Now to your question: Since scalar extension commutes with direct sums, and ideals of semisimple Lie algebras are direct summands, your question is equivalent to asking whether there exists a simple compact real Lie algebra $\mathfrak{g}$ which is not absolutely simple. But by the above theory, and the fact that the only proper algebraic extension of $\Bbb R$ is $\Bbb C$, the only simple but not absolutely simple real Lie algebras are: the simple complex Lie algebras considered as $\Bbb R$-algebras.

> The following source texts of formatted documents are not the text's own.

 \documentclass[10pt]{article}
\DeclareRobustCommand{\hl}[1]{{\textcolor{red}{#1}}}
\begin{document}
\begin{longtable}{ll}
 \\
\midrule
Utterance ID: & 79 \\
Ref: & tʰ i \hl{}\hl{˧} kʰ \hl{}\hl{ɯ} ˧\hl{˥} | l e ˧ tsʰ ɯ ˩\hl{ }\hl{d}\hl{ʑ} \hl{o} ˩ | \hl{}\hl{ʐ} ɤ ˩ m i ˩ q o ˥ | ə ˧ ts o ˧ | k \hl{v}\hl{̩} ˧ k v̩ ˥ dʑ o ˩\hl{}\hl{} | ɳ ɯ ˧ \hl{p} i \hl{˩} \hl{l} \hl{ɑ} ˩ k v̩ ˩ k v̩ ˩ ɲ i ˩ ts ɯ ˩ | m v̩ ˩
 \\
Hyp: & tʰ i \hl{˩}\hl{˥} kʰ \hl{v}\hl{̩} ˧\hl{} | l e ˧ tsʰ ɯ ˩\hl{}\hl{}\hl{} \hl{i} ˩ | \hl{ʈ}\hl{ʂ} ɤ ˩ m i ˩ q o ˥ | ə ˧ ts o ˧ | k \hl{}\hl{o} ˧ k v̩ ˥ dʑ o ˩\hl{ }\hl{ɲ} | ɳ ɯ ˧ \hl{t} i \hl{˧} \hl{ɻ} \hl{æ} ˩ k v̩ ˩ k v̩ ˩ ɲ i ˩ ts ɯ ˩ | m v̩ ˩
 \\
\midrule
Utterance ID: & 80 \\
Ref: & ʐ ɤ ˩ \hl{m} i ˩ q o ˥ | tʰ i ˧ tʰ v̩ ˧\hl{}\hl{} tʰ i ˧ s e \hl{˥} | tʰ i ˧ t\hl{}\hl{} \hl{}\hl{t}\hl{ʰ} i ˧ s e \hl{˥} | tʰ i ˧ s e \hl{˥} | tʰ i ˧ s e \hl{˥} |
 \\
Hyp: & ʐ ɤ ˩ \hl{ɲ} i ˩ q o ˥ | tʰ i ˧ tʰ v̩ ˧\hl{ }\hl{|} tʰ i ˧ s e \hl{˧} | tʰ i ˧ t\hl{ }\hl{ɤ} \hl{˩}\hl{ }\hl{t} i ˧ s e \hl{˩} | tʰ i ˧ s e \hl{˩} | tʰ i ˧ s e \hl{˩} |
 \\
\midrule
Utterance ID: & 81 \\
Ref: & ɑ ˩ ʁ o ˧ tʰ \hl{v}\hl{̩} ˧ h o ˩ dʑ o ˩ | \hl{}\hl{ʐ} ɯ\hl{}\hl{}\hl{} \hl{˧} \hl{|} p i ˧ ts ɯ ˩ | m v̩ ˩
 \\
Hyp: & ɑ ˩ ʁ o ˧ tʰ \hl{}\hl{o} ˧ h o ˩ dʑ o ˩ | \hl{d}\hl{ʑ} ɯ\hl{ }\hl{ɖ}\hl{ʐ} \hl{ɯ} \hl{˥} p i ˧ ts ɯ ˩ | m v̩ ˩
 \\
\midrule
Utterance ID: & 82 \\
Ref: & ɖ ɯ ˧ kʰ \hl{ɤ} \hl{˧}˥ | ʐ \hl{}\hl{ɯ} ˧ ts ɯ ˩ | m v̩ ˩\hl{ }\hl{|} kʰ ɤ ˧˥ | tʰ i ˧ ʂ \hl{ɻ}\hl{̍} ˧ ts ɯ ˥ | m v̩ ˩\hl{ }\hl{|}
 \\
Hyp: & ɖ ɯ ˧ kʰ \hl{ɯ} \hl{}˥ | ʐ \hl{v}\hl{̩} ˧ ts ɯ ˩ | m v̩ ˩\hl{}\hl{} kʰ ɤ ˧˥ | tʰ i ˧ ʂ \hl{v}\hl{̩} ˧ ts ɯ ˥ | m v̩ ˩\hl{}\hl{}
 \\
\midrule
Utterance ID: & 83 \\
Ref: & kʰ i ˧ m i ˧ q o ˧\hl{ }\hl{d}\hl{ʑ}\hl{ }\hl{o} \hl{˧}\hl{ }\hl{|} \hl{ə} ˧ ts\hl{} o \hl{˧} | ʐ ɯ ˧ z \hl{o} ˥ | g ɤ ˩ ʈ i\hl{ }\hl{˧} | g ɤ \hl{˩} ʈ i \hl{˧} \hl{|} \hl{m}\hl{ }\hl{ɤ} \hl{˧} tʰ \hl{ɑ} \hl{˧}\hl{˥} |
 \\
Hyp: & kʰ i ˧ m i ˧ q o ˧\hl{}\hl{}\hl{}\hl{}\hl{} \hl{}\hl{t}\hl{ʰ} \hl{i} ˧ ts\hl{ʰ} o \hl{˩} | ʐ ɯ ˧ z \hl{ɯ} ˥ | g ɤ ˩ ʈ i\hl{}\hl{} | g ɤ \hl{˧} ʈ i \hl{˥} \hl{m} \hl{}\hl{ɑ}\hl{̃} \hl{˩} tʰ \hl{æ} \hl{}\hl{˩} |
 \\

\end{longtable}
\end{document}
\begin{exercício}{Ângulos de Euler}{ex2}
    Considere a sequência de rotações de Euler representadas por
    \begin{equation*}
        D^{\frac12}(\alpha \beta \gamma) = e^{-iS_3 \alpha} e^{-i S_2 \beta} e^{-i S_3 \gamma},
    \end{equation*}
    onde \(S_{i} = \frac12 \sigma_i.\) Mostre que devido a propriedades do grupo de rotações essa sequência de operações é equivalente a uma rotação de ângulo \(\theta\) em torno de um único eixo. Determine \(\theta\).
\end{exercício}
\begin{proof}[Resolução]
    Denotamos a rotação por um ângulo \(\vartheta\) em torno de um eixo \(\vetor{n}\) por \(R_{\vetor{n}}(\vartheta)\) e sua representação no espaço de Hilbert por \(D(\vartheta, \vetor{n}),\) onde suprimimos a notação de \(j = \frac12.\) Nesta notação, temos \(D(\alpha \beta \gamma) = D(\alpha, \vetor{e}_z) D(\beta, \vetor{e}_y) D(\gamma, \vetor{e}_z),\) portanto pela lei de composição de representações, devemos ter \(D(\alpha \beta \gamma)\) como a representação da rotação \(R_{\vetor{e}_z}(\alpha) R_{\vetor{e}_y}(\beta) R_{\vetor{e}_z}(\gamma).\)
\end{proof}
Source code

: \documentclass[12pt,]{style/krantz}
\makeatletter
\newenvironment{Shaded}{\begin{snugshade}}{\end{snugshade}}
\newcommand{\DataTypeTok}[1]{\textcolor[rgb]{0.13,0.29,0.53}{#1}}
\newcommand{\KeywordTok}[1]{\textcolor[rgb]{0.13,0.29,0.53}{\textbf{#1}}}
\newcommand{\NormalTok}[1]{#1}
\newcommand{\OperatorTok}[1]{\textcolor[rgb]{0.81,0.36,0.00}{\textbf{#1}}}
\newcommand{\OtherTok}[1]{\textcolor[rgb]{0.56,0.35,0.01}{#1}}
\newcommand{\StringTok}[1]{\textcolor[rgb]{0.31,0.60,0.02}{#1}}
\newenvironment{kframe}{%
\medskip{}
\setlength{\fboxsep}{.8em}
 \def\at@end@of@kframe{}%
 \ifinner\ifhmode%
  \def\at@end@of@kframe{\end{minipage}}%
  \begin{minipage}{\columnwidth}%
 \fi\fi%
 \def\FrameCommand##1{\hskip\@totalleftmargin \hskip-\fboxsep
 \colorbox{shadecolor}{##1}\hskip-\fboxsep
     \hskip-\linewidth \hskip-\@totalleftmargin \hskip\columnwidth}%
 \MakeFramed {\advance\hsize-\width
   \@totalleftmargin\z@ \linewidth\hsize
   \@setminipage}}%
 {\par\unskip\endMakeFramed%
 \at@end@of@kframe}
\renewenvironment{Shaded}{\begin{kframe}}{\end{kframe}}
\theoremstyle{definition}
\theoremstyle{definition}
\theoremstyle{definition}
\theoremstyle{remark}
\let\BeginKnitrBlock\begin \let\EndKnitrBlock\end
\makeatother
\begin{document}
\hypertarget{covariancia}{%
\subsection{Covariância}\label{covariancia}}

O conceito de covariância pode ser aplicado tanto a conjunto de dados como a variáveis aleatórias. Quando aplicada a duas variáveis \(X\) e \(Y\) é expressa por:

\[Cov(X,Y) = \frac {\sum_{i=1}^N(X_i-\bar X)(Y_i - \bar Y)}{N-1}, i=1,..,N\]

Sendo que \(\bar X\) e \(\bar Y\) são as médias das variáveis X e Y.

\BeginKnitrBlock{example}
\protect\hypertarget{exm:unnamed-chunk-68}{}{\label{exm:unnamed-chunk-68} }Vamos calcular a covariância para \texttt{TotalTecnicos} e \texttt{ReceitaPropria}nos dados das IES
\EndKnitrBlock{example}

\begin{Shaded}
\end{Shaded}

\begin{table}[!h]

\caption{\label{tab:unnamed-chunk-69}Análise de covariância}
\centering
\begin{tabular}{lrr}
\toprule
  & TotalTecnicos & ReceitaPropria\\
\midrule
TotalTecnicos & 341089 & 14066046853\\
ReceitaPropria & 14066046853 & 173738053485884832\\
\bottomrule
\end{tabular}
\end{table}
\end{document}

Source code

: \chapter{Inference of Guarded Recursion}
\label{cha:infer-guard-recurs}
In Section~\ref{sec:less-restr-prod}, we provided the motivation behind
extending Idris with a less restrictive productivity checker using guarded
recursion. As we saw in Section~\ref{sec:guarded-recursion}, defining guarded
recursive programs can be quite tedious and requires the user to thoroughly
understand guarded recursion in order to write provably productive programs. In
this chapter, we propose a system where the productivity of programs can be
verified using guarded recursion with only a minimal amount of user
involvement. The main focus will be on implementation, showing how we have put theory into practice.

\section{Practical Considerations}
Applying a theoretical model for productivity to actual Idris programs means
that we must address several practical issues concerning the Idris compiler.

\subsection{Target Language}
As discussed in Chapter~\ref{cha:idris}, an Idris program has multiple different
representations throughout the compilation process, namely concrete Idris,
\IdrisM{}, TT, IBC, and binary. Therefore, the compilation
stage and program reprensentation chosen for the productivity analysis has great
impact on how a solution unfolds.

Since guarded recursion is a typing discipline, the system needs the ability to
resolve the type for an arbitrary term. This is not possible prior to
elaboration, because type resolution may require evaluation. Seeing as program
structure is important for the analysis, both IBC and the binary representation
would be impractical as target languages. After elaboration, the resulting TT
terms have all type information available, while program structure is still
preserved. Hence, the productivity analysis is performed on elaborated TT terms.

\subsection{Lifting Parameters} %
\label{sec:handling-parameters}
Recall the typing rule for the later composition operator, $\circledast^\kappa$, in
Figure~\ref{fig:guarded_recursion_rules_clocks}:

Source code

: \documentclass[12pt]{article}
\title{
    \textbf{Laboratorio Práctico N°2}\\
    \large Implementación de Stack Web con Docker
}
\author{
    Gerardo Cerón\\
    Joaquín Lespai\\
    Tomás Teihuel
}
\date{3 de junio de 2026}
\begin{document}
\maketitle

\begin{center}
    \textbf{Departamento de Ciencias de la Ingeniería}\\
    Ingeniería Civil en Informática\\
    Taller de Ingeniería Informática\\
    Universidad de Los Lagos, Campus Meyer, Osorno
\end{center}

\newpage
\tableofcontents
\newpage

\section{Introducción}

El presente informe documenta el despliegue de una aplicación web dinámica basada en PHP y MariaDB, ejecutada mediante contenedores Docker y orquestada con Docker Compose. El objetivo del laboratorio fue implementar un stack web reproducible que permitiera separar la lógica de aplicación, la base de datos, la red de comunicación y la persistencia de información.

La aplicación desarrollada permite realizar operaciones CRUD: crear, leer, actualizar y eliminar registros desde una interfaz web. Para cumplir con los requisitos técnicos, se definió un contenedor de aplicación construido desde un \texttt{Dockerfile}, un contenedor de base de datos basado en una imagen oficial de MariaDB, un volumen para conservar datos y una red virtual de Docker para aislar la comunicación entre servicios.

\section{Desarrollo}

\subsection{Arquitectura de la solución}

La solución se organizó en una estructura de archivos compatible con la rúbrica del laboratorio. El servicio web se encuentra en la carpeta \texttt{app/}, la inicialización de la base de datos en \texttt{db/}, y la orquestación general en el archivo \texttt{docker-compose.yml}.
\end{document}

The first example maybe being $\mathfrak{sl}_2(\Bbb C)$ viewed as a Lie algebra over $\Bbb R$ (six-dimensional); it is simple, but not absolutely simple, as its scalar extension $\Bbb C \otimes_{\Bbb R} \mathfrak{sl}_2(\Bbb C)$ actually is isomorphic to the sum of two copies of $\mathfrak{sl}_2(\Bbb C)$.
However, none of these scalar restrictions of simple complex Lie algebras correspond to compact Lie groups, e.g. because they obviously contain nilpotent elements.